:: WHAT YOU ARE ASKED TO DO ::
Print, word for word, the opening line of the data below and every line after it through the line that contains "In our extractive text summarization approach", but not the pictures.

:: EXERCISE INPUT ::
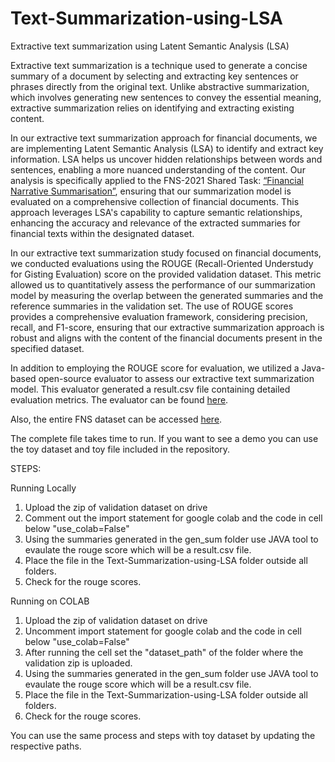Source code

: # Text-Summarization-using-LSA
Extractive text summarization using Latent Semantic Analysis (LSA)

Extractive text summarization is a technique used to generate a concise summary of a document by selecting and extracting key sentences or phrases directly from the original text. Unlike abstractive summarization, which involves generating new sentences to convey the essential meaning, extractive summarization relies on identifying and extracting existing content.

In our extractive text summarization approach for financial documents, we are implementing Latent Semantic Analysis (LSA) to identify and extract key information. LSA helps us uncover hidden relationships between words and sentences, enabling a more nuanced understanding of the content. Our analysis is specifically applied to the FNS-2021 Shared Task: [“Financial Narrative Summarisation”](https://wp.lancs.ac.uk/cfie/fns2021/), ensuring that our summarization model is  evaluated on a comprehensive collection of financial documents. This approach leverages LSA's capability to capture semantic relationships, enhancing the accuracy and relevance of the extracted summaries for financial texts within the designated dataset.

In our extractive text summarization study focused on financial documents, we conducted evaluations using the ROUGE (Recall-Oriented Understudy for Gisting Evaluation) score on the provided validation dataset. This metric allowed us to quantitatively assess the performance of our summarization model by measuring the overlap between the generated summaries and the reference summaries in the validation set. The use of ROUGE scores provides a comprehensive evaluation framework, considering precision, recall, and F1-score, ensuring that our extractive summarization approach is robust and aligns with the content of the financial documents present in the specified dataset.

In addition to employing the ROUGE score for evaluation, we utilized a Java-based open-source evaluator to assess our extractive text summarization model. This evaluator generated a result.csv file containing detailed evaluation metrics. The evaluator can be found [here](https://github.com/kavgan/ROUGE-2.0).

Also, the entire FNS dataset can be accessed [here](https://drive.google.com/file/d/1o7iW-cpIXCpQI7mNaYJ4T-2vQOwgRbVw/view).

The complete file takes time to run. If you want to see a demo you can use the toy dataset and toy file included in the repository.

STEPS:

Running Locally

1. Upload the zip of validation dataset on drive
2. Comment out the import statement for google colab and the code in cell below "use_colab=False"
3. Using the summaries generated in the gen_sum folder use JAVA tool to evaulate the rouge score which will be a result.csv file.
5. Place the file in the Text-Summarization-using-LSA folder outside all folders.
6. Check for the rouge scores.


Running on COLAB

1. Upload the zip of validation dataset on drive
2. Uncomment import statement for google colab and the code in cell below "use_colab=False"
3. After running the cell set the "dataset_path" of the folder where the validation zip is uploaded.
4. Using the summaries generated in the gen_sum folder use JAVA tool to evaulate the rouge score which will be a result.csv file.
5. Place the file in the Text-Summarization-using-LSA folder outside all folders.
6. Check for the rouge scores.


You can use the same process and steps with toy dataset by updating the respective paths.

:: EXERCISE RESULT ::
Source code

: # Text-Summarization-using-LSA
Extractive text summarization using Latent Semantic Analysis (LSA)

Extractive text summarization is a technique used to generate a concise summary of a document by selecting and extracting key sentences or phrases directly from the original text. Unlike abstractive summarization, which involves generating new sentences to convey the essential meaning, extractive summarization relies on identifying and extracting existing content.

In our extractive text summarization approach for financial documents, we are implementing Latent Semantic Analysis (LSA) to identify and extract key information. LSA helps us uncover hidden relationships between words and sentences, enabling a more nuanced understanding of the content. Our analysis is specifically applied to the FNS-2021 Shared Task: [“Financial Narrative Summarisation”](https://wp.lancs.ac.uk/cfie/fns2021/), ensuring that our summarization model is  evaluated on a comprehensive collection of financial documents. This approach leverages LSA's capability to capture semantic relationships, enhancing the accuracy and relevance of the extracted summaries for financial texts within the designated dataset.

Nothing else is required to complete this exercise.